### What is needed:
Would you retype exactly the lines from the one containing "2. Preprocess and" through the last line of the records below, and nothing else?

______

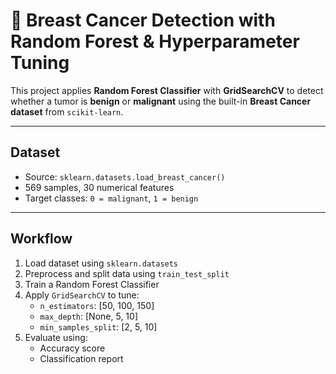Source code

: # 🧠 Breast Cancer Detection with Random Forest & Hyperparameter Tuning

This project applies **Random Forest Classifier** with **GridSearchCV** to detect whether a tumor is **benign** or **malignant** using the built-in **Breast Cancer dataset** from `scikit-learn`.

---

## Dataset

- Source: `sklearn.datasets.load_breast_cancer()`
- 569 samples, 30 numerical features
- Target classes: `0 = malignant`, `1 = benign`

---

## Workflow

1. Load dataset using `sklearn.datasets`
2. Preprocess and split data using `train_test_split`
3. Train a Random Forest Classifier
4. Apply `GridSearchCV` to tune:
   - `n_estimators`: [50, 100, 150]
   - `max_depth`: [None, 5, 10]
   - `min_samples_split`: [2, 5, 10]
5. Evaluate using:
   - Accuracy score
   - Classification report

______

### Task result:
2. Preprocess and split data using `train_test_split`
3. Train a Random Forest Classifier
4. Apply `GridSearchCV` to tune:
   - `n_estimators`: [50, 100, 150]
   - `max_depth`: [None, 5, 10]
   - `min_samples_split`: [2, 5, 10]
5. Evaluate using:
   - Accuracy score
   - Classification report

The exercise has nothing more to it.